Insights

International Legislative Update

International Legislative Update

Australian Insolvency Law Reform Process Continues

On December 7, 2015, the Australian government released its “National Innovation and Science Agenda” (the “Agenda”). In the Agenda, the government outlined its intention to make three significant reforms to Australia’s insolvency laws, adopting the recommendations of the Productivity Commission in its report, “Business Set-up, Transfer and Closure,” which was released on the same day as the Agenda. The proposed reforms include the following:

  • Reducing the default bankruptcy period (the customary length of time before the debtor receives a discharge) for individuals from three years to one year.
  • Introducing a “safe harbour” providing corporate directors with immunity from personal liability for insolvent trading under section 588G of the Corporations Act 2001 (the “Act”) during the implementation of a restructuring plan; and
  • Preventing the enforcement of “ipso facto” contractual clauses during a restructuring attempt.

Insolvency reforms of the kind proposed in the Agenda have long been welcomed in the industry. Indeed, there has been a widespread perception that directors have increasingly appointed voluntary administrators for companies at the first sign of financial trouble to take advantage of the defense to insolvent trading in sections 588H(5) and 588H(6) of the Act. Voluntary administration has in turn triggered the destruction of companies’ enterprise value, as core creditors and suppliers have terminated their contracts in reliance on ipso facto clauses that apply when companies experience an “insolvency event.” All too often, those companies have ultimately been liquidated to the detriment of employees and other unsecured creditors.

In advancing the reforms, the Australian government released a proposals paper entitled “Improving Bankruptcy and Insolvency Laws” (the “Proposals Paper”) on April 29, 2016, for public consultation. Public submissions on the Proposals Paper closed on May 27. The new government is expected to advance the insolvency reforms by preparing draft legislation and actively engaging with stakeholders in what would appear to be the most significant adjustment to Australia’s insolvency landscape in the last decade.

A more detailed discussion of the proposed reforms is available here.

Decree to Promote Efficiency of Italian Insolvency Proceedings

A recent decree issued by the Italian Council of Ministers would—if enacted in its current form by the Italian Parliament—establish provisions governing nonpossessory pledges of certain assets, permit extrajudicial appropriation of real estate assets used to secure financing, and raise efficiency levels for insolvency proceedings. During the last two years, the Italian government has focused on reforming the Italian lending market, with the aim of boosting access to financing for Italian businesses and improving bankruptcy and enforcement proceedings in Italy. As part of this reform process, the Italian Council of Ministers enacted Decree No. 59 of 3 May 2016 (the “Decree”). The Decree introduces measures designed to, among other things: (i) create a new form of security—a “nonpossessory pledge,” or floating charge; (ii) establish the “patto marciano” agreement, which permits extrajudicial foreclosure on real property collateral; and (iii) expedite and improve the efficiency of enforcement and insolvency proceedings. A more detailed discussion of the Decree is available here.

United Kingdom Legislation Soon Effective to Expedite Recovery From Insolvent Debtor’s Liability Insurers

On August 1, 2016, six years after it received Royal Assent, the U.K. Third Parties (Rights against Insurers) Act 2010 (the “2010 Act”) will finally come into force. It is expected to provide a more effective mechanism for third-party claimants to seek recovery directly from an insolvent debtor’s liability insurers.
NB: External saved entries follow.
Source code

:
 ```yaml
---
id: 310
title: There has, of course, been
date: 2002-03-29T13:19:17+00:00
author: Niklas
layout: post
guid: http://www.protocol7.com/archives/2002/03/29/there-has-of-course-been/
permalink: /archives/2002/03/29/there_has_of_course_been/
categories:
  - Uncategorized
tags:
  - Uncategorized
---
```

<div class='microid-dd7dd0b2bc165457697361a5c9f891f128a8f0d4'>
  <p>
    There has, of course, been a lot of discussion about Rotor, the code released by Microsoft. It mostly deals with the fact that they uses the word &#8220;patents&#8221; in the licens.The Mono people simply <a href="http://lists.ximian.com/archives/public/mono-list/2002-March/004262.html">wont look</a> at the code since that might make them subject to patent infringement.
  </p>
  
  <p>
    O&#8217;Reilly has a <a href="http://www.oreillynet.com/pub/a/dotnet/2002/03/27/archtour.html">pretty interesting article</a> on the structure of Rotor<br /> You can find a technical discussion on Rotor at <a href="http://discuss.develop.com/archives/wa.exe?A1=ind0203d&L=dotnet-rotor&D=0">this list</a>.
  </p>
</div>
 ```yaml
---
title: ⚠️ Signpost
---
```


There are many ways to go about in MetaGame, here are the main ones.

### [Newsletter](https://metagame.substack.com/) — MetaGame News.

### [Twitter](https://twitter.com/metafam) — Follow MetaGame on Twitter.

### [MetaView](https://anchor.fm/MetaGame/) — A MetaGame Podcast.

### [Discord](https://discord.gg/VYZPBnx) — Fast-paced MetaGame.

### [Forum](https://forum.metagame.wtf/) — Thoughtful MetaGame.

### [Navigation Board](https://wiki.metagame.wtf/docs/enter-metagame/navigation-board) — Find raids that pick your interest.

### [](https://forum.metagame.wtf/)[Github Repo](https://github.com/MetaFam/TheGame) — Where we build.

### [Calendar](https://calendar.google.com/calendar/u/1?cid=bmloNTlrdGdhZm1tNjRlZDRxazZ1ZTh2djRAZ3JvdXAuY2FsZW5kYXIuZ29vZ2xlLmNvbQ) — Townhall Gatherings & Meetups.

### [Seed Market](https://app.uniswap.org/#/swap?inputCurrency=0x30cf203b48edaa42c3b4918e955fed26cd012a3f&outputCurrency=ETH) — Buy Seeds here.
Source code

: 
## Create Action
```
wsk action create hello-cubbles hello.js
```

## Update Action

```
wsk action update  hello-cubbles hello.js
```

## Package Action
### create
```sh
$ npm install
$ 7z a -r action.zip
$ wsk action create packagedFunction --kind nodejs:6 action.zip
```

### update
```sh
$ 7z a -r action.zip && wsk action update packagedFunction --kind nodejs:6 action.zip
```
The 2010 Act will supersede the U.K. Third Parties (Rights against Insurers) Act 1930 (the “1930 Act”), which provides for a statutory assignment to a third-party claimant of an insolvent debtor’s rights to claim against its liability insurer. This allows the third party to “step into the shoes” of the insured debtor and sue the debtor’s insurers directly, rather than having its judgment left unsatisfied through the judgment debtor’s insolvency. The 1930 Act, however, has proved cumbersome in operation because, before being able to pursue action directly against insurers, the claimant first has to pursue the defunct (insured) defendant to a successful outcome (establishing liability by agreement, award, or judgment). Two separate sets of proceedings have therefore been needed. With the coming into force on August 1, 2016, of the 2010 Act, however, while the statutory assignment device is retained, it will no longer be necessary to institute two separate sets of proceedings in order to benefit from it. Instead, the claimant can simply sue the defendant’s insurers directly, while at the same time seeking a declaration of the insured defendant’s liability in that single set of proceedings. A more detailed discussion of the 2010 Act can be found here.